From 5b8808d61c0ded3a9741064a91a78a527b76f9b8 Mon Sep 17 00:00:00 2001
From: "Victoria Terenina (torymur)" <torymur@gmail.com>
Date: Wed, 18 Dec 2024 15:48:36 +0000
Subject: [PATCH] Use bytes as Token type, more tests for Index

---
 src/index.rs          | 55 +++++++++++++++++++++++---
 src/primitives.rs     |  2 +-
 src/vocabulary/mod.rs | 91 +++++++++++++++++++++++++------------------
 3 files changed, 105 insertions(+), 43 deletions(-)
diff --git a/src/index.rs b/src/index.rs
index a915766c..3df6e742 100644
--- a/src/index.rs
+++ b/src/index.rs
@@ -138,7 +138,7 @@ impl Index {
                 }
 
                 let mut next_state = current_state;
-                for transition_byte in token.as_bytes() {
+                for transition_byte in token {
                     next_state = dfa.next_state(next_state, *transition_byte);
                     if dfa.is_dead_state(next_state) || dfa.is_quit_state(next_state) {
                         continue 'token_loop;
@@ -230,19 +230,64 @@ mod tests {
             .insert("blah", 0)
             .insert("1a", 1)
             .insert("2", 2)
-            .insert("0", 3)
-            .insert("<eos>", 4);
+            .insert("0", 3);
 
         let index = Index::from_regex(regex, &vocabulary).expect("Index failed");
         assert_eq!(index.initial(), 40);
         assert_eq!(index.final_states(), &HashSet::from_iter([24, 48, 56]));
 
-        let expected: HashMap<u32, HashMap<u32, u32>> = HashMap::from_iter([
+        let expected = HashMap::from_iter([
             (24, HashMap::from_iter([(3, 24), (4, 24), (2, 24)])),
             (48, HashMap::from_iter([(4, 48)])),
             (40, HashMap::from_iter([(3, 48), (2, 56)])),
             (56, HashMap::from_iter([(3, 24), (4, 56), (2, 24)])),
         ]);
-        assert_eq!(&expected, index.transitions());
+        assert_eq!(index.transitions(), &expected);
+    }
+
+    #[test]
+    fn index_from_regex_initital_in_allowed() {
+        let regex = "`\\n(\\.\\n)?`\\n";
+        let vocabulary = Vocabulary::new(Some(104))
+            .insert("\n", 103)
+            .insert(".", 102)
+            .insert("`", 101);
+
+        let index = Index::from_regex(regex, &vocabulary).expect("Index failed");
+        let allowed = index
+            .allowed_tokens(index.initial())

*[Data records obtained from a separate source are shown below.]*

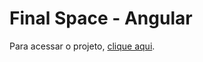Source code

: # Final Space - Angular

Para acessar o projeto, [clique aqui](https://final-space-angular.netlify.app/character).
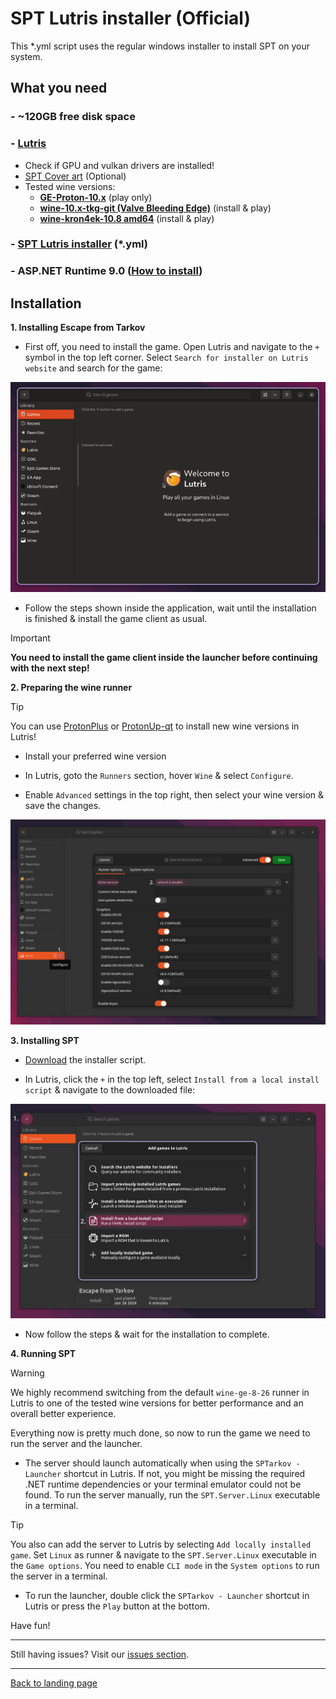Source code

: 
# SPT Lutris installer (Official)

This *.yml script uses the regular windows installer to install SPT on your system.

## What you need

### - **~120GB free disk space**

### - **[Lutris](https://lutris.net/downloads)**
- Check if GPU and vulkan drivers are installed!
- [SPT Cover art](../../docs/lutris/cover_art.md) (Optional)
- Tested wine versions:
    - **[GE-Proton-10.x](https://github.com/GloriousEggroll/proton-ge-custom/releases)** (play only)
    - **[wine-10.x-tkg-git (Valve Bleeding Edge)](https://github.com/Frogging-Family/wine-tkg-git/actions/workflows/wine-valvexbe.yml)** (install & play)
    - **[wine-kron4ek-10.8 amd64](https://github.com/Kron4ek/Wine-Builds/releases/tag/10.8)** (install & play)
        
### - **[SPT Lutris installer](../../installers/lutris-installer-official.yml) (*.yml)**

### - ASP.NET Runtime 9.0 ([How to install](../aspnet.md))


## Installation

**1. Installing Escape from Tarkov**

- First off, you need to install the game. Open Lutris and navigate to the `+` symbol in the top left corner. Select `Search for installer on Lutris website` and search for the game:

<img src="../../media/lutris/tarkov.gif" width="580">

- Follow the steps shown inside the application, wait until the installation is finished & install the game client as usual.

> [!IMPORTANT]
> **You need to install the game client inside the launcher before continuing with the next step!**


**2. Preparing the wine runner**

> [!TIP]
> You can use [ProtonPlus](https://flathub.org/apps/com.vysp3r.ProtonPlus) or [ProtonUp-qt](https://davidotek.github.io/protonup-qt/) to install new wine versions in Lutris!

- Install your preferred wine version

- In Lutris, goto the `Runners` section, hover `Wine` & select `Configure`.

- Enable `Advanced` settings in the top right, then select your wine version & save the changes.

<img src="../../media/lutris/wine.jpg" alt="drawing" width="580"/>


**3. Installing SPT**

- [Download](../../installers/lutris-installer-official.yml) the installer script.

- In Lutris, click the `+` in the top left, select `Install from a local install script` & navigate to the downloaded file:

<img src="../../media/lutris/install_script.jpg" alt="drawing" width="580"/>

- Now follow the steps & wait for the installation to complete.

**4. Running SPT**

> [!WARNING]
> We highly recommend switching from the default `wine-ge-8-26` runner in Lutris to one of the tested wine versions for better performance and an overall better experience.

Everything now is pretty much done, so now to run the game we need to run the server and the launcher.

- The server should launch automatically when using the `SPTarkov - Launcher` shortcut in Lutris. If not, you might be missing the required .NET runtime dependencies or your terminal emulator could not be found. To run the server manually, run the `SPT.Server.Linux` executable in a terminal.

> [!TIP]
> You also can add the server to Lutris by selecting `Add locally installed game`. Set `Linux` as runner & navigate to the `SPT.Server.Linux` executable in the `Game options`. You need to enable `CLI mode` in the `System options` to run the server in a terminal.

- To run the launcher, double click the `SPTarkov - Launcher` shortcut in Lutris or press the `Play` button at the bottom.

Have fun!

***
Still having issues? Visit our [issues section](../../docs/issues.md).

***

[Back to landing page](../../README.md)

+            .expect("No allowed tokens");
+        assert!(allowed.contains(&101));
+    }
+
+    #[test]
+    fn index_from_regex_multibyte() {
+        let regex = "😇| [😈-😍][😇-😎]*";
+        let vocabulary = Vocabulary::new(Some(8))
+            .insert(" 😍", 5)
+            .insert("blah", 0)
+            .insert("😇", 2)
+            .insert("😈a", 1)
+            .insert("😍", 3)
+            .insert(vec![32, 240, 159, 152], 7)
+            .insert(vec![32, 240, 159, 152, 141], 6)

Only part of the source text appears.